> **Stored data entries**:
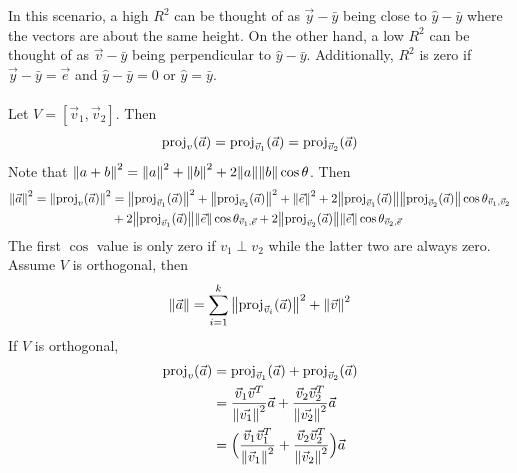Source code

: \documentclass[12pt]{article}
\begin{document}
In this scenario, a high $R^2$ can be thought of as $\vec{y} - \bar{y}$ being close to $\hat{y} - \bar{y}$ where the vectors are about the same height. On the other hand, a low $R^2$ can be thought of as $\vec{v} - \bar{y}$ being perpendicular to $\hat{y} - \bar{y}$. Additionally, $R^2$ is zero if $\vec{y} - \bar{y} = \vec{e}$ and $\hat{y} - \bar{y} = 0$ or $\hat{y} = \bar{y}$. \\~\\
Let $V = [\vec{v}_1,\vec{v}_2]$. Then $$\text{proj}_{ v } ( \vec{a} ) = \text{proj}_{ \vec{v}_1 } ( \vec{a} ) = \text{proj}_{ \vec{v}_2 } ( \vec{a} ) $$ 
Note that $\norm{a+b}^2 = \norm{a}^2 + \norm{b}^2 + 2\norm{a}\norm{b}\cos \theta $. Then 
$$ \begin{aligned} \norm{\vec{a}}^2 = \norm{\text{proj}_{ v } ( \vec{a} )}^2 &= \norm{\text{proj}_{ \vec{v}_1 } ( \vec{a} )}^2 + \norm{\text{proj}_{ \vec{v}_2 } ( \vec{a} )}^2 + \norm{\vec{e}}^2 + 2\norm{\text{proj}_{ \vec{v}_1 } ( \vec{a} )}\norm{\text{proj}_{ \vec{v}_2 } ( \vec{a} )}\cos \theta_{\vec{v}_1,\vec{v}_2} \\ &+ 2\norm{\text{proj}_{ \vec{v}_1 } ( \vec{a} )}\norm{\vec{e}}\cos \theta_{\vec{v}_1, \vec{e}} + 2 \norm{\text{proj}_{ \vec{v}_2 } ( \vec{a} )}\norm{\vec{e}}\cos\theta_{\vec{v}_2,\vec{e}} \end{aligned} $$ 
The first $\cos$ value is only zero if $v_1 \perp v_2$ while the latter two are always zero. \\ 
Assume $V$ is orthogonal, then 
$$ \norm{\vec{a}} = \sum_{i=1}^k \norm{\text{proj}_{ \vec{v}_i } ( \vec{a} )}^2 + \norm{\vec{v}}^2$$ 
If $V$ is orthogonal, $$ \begin{aligned} 
\text{proj}_{ v } ( \vec{a} ) &= \text{proj}_{ \vec{v}_1 } ( \vec{a} ) + \text{proj}_{ \vec{v}_2 } ( \vec{a} ) \\ &= \frac{\vec{v}_1\vec{v}^T}{\norm{\vec{v_1}}^2}\vec{a} + \frac{\vec{v}_2\vec{v}_2^T}{\norm{\vec{v_2}}^2}\vec{a} \\ &= \Big( \frac{\vec{v}_1\vec{v}_1^T}{\norm{\vec{v}_1}^2} + \frac{\vec{v}_2\vec{v}_2^T}{\norm{\vec{v}_2}^2} \Big)\vec{a} \end{aligned} $$ 
\end{document}
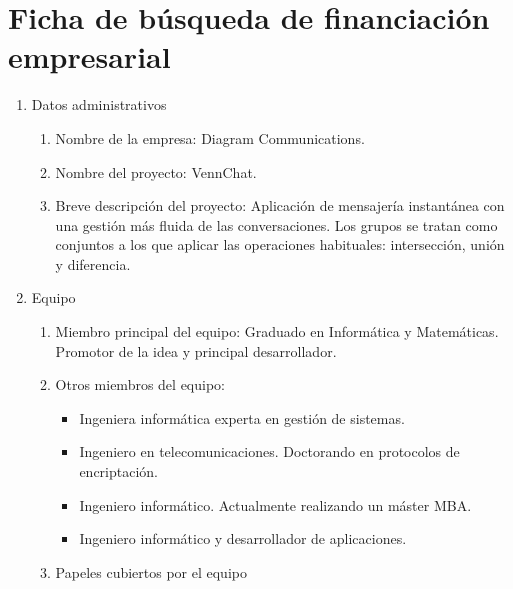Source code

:\documentclass[11pt,leqno]{article}
\begin{document}
	 
	 
	 
	 
	 
	 
	 
	 
	 
	 
	 
	 
	 
	 
	 
	 
	 
	 
\newpage
\section{Ficha de búsqueda de financiación empresarial}

\begin{enumerate}
\item  Datos administrativos

	\begin{enumerate}[a]
\item Nombre de la empresa: Diagram Communications. 
\item Nombre del proyecto: VennChat.
\item Breve descripción del proyecto:  Aplicación de mensajería instantánea
con una gestión más fluida de las conversaciones. Los grupos se tratan como 
conjuntos a los que aplicar las operaciones habituales: intersección, unión y
diferencia.

	\end{enumerate}

\item Equipo

\begin{enumerate}[a]
\item Miembro principal del equipo: Graduado en Informática y Matemáticas. Promotor de la idea y principal desarrollador.
\item Otros miembros del equipo: 
	\begin{itemize}
	\item Ingeniera informática experta en gestión de sistemas. 
	\item Ingeniero en telecomunicaciones.
	 Doctorando en protocolos de encriptación.
	\item Ingeniero informático. Actualmente realizando un máster MBA.
	\item Ingeniero informático y desarrollador de aplicaciones.	
	\end{itemize}

\item Papeles cubiertos por el equipo 


\end{enumerate}
\end{enumerate}
\end{document}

> **DESCRIPTION OF THE TASK**:
Skip every picture and transcribe the data above exactly.

> **OUTPUT OF THE EXERCISE**:
Source code

: \documentclass[12pt]{article}
\begin{document}
In this scenario, a high $R^2$ can be thought of as $\vec{y} - \bar{y}$ being close to $\hat{y} - \bar{y}$ where the vectors are about the same height. On the other hand, a low $R^2$ can be thought of as $\vec{v} - \bar{y}$ being perpendicular to $\hat{y} - \bar{y}$. Additionally, $R^2$ is zero if $\vec{y} - \bar{y} = \vec{e}$ and $\hat{y} - \bar{y} = 0$ or $\hat{y} = \bar{y}$. \\~\\
Let $V = [\vec{v}_1,\vec{v}_2]$. Then $$\text{proj}_{ v } ( \vec{a} ) = \text{proj}_{ \vec{v}_1 } ( \vec{a} ) = \text{proj}_{ \vec{v}_2 } ( \vec{a} ) $$ 
Note that $\norm{a+b}^2 = \norm{a}^2 + \norm{b}^2 + 2\norm{a}\norm{b}\cos \theta $. Then 
$$ \begin{aligned} \norm{\vec{a}}^2 = \norm{\text{proj}_{ v } ( \vec{a} )}^2 &= \norm{\text{proj}_{ \vec{v}_1 } ( \vec{a} )}^2 + \norm{\text{proj}_{ \vec{v}_2 } ( \vec{a} )}^2 + \norm{\vec{e}}^2 + 2\norm{\text{proj}_{ \vec{v}_1 } ( \vec{a} )}\norm{\text{proj}_{ \vec{v}_2 } ( \vec{a} )}\cos \theta_{\vec{v}_1,\vec{v}_2} \\ &+ 2\norm{\text{proj}_{ \vec{v}_1 } ( \vec{a} )}\norm{\vec{e}}\cos \theta_{\vec{v}_1, \vec{e}} + 2 \norm{\text{proj}_{ \vec{v}_2 } ( \vec{a} )}\norm{\vec{e}}\cos\theta_{\vec{v}_2,\vec{e}} \end{aligned} $$ 
The first $\cos$ value is only zero if $v_1 \perp v_2$ while the latter two are always zero. \\ 
Assume $V$ is orthogonal, then 
$$ \norm{\vec{a}} = \sum_{i=1}^k \norm{\text{proj}_{ \vec{v}_i } ( \vec{a} )}^2 + \norm{\vec{v}}^2$$ 
If $V$ is orthogonal, $$ \begin{aligned} 
\text{proj}_{ v } ( \vec{a} ) &= \text{proj}_{ \vec{v}_1 } ( \vec{a} ) + \text{proj}_{ \vec{v}_2 } ( \vec{a} ) \\ &= \frac{\vec{v}_1\vec{v}^T}{\norm{\vec{v_1}}^2}\vec{a} + \frac{\vec{v}_2\vec{v}_2^T}{\norm{\vec{v_2}}^2}\vec{a} \\ &= \Big( \frac{\vec{v}_1\vec{v}_1^T}{\norm{\vec{v}_1}^2} + \frac{\vec{v}_2\vec{v}_2^T}{\norm{\vec{v}_2}^2} \Big)\vec{a} \end{aligned} $$ 
\end{document}
Source code

:\documentclass[11pt,leqno]{article}
\begin{document}
	 
	 
	 
	 
	 
	 
	 
	 
	 
	 
	 
	 
	 
	 
	 
	 
	 
	 
\newpage
\section{Ficha de búsqueda de financiación empresarial}

\begin{enumerate}
\item  Datos administrativos

	\begin{enumerate}[a]
\item Nombre de la empresa: Diagram Communications. 
\item Nombre del proyecto: VennChat.
\item Breve descripción del proyecto:  Aplicación de mensajería instantánea
con una gestión más fluida de las conversaciones. Los grupos se tratan como 
conjuntos a los que aplicar las operaciones habituales: intersección, unión y
diferencia.

	\end{enumerate}

\item Equipo

\begin{enumerate}[a]
\item Miembro principal del equipo: Graduado en Informática y Matemáticas. Promotor de la idea y principal desarrollador.
\item Otros miembros del equipo: 
	\begin{itemize}
	\item Ingeniera informática experta en gestión de sistemas. 
	\item Ingeniero en telecomunicaciones.
	 Doctorando en protocolos de encriptación.
	\item Ingeniero informático. Actualmente realizando un máster MBA.
	\item Ingeniero informático y desarrollador de aplicaciones.	
	\end{itemize}

\item Papeles cubiertos por el equipo 


\end{enumerate}
\end{enumerate}
\end{document}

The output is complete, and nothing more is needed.